Paula Marnitz said: "I am a middle aged woman and I used to have a bad attitude towards bikers. However when my husband bought a BMW 1150 GS to work on, it dawned on me that not every biker is a thug or gang member. My husband has an MBA and his fellow bikers are all engineers. I felt ashamed of my initial dislike towards bikers.

"Some are idiots but then again, there are loads of idiot car drivers too. We all need to be more open-minded. I have learned a good lesson. Naidoo needs to be fired from journalism, he is a fool."


Grant van Leeve said: "Mr Naidoo needs a smack against his thick head and what a pathetic apology.I travel everyday via motorcycle to work and back and pray that i make it home to my wife and kid. We share the road with road users and most are law-abiding and the same goes with a few bikers as well."

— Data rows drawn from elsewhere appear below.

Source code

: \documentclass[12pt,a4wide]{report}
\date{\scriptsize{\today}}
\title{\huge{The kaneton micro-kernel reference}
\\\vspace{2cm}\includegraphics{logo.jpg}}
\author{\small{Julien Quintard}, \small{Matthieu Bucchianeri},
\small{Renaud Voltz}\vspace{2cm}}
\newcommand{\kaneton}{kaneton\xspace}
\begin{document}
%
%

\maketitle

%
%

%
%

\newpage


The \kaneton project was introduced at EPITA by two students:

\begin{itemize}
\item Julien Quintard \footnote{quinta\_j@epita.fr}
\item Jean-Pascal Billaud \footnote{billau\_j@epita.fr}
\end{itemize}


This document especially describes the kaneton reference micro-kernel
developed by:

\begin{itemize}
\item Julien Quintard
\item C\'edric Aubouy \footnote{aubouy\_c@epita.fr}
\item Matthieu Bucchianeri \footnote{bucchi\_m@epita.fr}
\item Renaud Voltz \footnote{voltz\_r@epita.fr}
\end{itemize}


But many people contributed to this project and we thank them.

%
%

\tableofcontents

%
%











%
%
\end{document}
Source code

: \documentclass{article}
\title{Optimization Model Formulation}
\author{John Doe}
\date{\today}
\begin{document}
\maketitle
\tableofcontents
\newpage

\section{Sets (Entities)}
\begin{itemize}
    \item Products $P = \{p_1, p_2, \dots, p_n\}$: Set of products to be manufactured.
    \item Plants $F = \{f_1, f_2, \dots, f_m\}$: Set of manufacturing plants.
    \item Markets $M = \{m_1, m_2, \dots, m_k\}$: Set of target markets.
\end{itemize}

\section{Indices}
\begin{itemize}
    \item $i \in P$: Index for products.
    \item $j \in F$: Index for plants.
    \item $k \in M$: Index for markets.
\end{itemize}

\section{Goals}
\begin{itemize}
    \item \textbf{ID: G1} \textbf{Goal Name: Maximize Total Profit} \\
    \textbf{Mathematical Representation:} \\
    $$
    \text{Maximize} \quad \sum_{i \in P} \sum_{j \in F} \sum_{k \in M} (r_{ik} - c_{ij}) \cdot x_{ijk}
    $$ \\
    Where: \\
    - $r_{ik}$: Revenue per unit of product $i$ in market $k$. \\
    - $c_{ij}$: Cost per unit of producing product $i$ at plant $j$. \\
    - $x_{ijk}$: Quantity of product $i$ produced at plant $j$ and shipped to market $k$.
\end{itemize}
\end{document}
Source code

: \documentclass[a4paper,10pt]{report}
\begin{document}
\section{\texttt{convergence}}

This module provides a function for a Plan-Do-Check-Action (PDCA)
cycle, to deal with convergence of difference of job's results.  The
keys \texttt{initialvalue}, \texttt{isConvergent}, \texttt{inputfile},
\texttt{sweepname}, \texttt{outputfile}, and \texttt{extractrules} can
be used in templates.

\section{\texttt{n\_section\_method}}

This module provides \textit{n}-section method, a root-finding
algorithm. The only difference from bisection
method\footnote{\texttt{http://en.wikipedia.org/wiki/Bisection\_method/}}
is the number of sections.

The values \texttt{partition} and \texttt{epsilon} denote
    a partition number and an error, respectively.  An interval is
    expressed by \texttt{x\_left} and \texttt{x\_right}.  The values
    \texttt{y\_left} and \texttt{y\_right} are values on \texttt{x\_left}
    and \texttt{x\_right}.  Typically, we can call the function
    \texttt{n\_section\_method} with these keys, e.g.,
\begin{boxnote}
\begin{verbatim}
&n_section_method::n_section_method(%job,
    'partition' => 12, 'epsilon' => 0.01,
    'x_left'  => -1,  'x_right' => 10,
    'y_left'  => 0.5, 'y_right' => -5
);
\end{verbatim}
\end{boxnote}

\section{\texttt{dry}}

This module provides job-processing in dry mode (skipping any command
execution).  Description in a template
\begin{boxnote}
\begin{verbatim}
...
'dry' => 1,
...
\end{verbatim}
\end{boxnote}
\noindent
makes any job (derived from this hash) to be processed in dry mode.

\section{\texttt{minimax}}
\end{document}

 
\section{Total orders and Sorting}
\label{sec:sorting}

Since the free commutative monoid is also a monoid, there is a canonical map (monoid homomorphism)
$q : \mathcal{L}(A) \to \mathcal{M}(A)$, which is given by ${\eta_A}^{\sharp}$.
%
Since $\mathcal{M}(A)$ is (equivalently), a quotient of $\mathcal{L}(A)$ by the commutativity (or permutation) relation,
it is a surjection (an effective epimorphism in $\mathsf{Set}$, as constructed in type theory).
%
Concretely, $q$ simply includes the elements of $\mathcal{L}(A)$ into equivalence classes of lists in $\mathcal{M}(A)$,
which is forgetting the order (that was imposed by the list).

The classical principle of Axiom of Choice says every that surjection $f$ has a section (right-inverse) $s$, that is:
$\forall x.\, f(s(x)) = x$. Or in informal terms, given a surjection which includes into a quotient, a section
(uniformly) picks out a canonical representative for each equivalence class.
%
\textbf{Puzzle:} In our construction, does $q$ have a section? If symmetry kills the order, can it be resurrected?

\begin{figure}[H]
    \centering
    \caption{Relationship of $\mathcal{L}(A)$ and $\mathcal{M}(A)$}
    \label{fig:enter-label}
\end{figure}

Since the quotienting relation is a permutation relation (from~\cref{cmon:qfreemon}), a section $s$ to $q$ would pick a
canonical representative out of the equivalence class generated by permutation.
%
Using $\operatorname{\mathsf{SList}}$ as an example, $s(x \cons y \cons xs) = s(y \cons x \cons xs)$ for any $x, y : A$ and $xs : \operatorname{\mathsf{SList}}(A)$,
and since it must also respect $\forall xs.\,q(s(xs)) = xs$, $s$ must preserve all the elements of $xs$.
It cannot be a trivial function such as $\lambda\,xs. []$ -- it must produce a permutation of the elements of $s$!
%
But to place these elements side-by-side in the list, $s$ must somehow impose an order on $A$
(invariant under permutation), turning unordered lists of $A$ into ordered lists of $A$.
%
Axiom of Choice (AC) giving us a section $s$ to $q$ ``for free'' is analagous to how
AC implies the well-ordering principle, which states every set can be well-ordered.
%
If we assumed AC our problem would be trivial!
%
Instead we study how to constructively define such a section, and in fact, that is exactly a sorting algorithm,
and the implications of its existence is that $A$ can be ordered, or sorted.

"Rest in peace to the biker that died and my deepest sympathy to his family."

Some readers believed that the animosity towards Naidoo was unwarranted and that we should focus our attention on safer roads:

Jo-Marie Schoeman said: "Thegandra's remark displays the typical intolerant attitude of many (if not most) road users, which I believe is the root cause of our high-road accident rate.

"Let's not single out Thegandra but rather put the shoe on the other foot and each ask ourselves if I haven't had similar thoughts against a taxi driver, pedestrian, runner, cyclist, that blonde woman in her SUV, etc., and then all change our attitudes towards each other.

"The hate campaign that now rages on Facebook is a step in the wrong direction.

Thabiso Khoncha said: “I think the comments were reckless but at the same time I sense some remorse in the apology letter written. It was really uncalled for because it made me as a rider to feel unsafe and uncomfortable! In any case let's ride safe and with patience.”


Some readers took the opportunity to share their experiences with road rage:

Mongezi Biya said: "I was once confronted by a biker on the R24 West but I didn't react to him because I wasn't sure whether I was wrong. The traffic was crawling at about 20km/h and I was on the bridge that goes over the N12 when I decided to change to the right-hand lane.

"That part of the section is downhill and it curves to the right and that's when the biker nearly crashed into me. I don't know how fast he had been travelling or whether I'd neglected to check my mirrors during the change of lanes but from that day I learned to watch out for bikers.

"I'm still amazed though by bikers who don't adjust their speed when traffic is slow. I've seen some zooming past at nearly Crash Test speeds without considering that someone might change lanes and have collide not because the driver wasn't looking at mirror but because the biker was too fast to be noticed and avoided on time."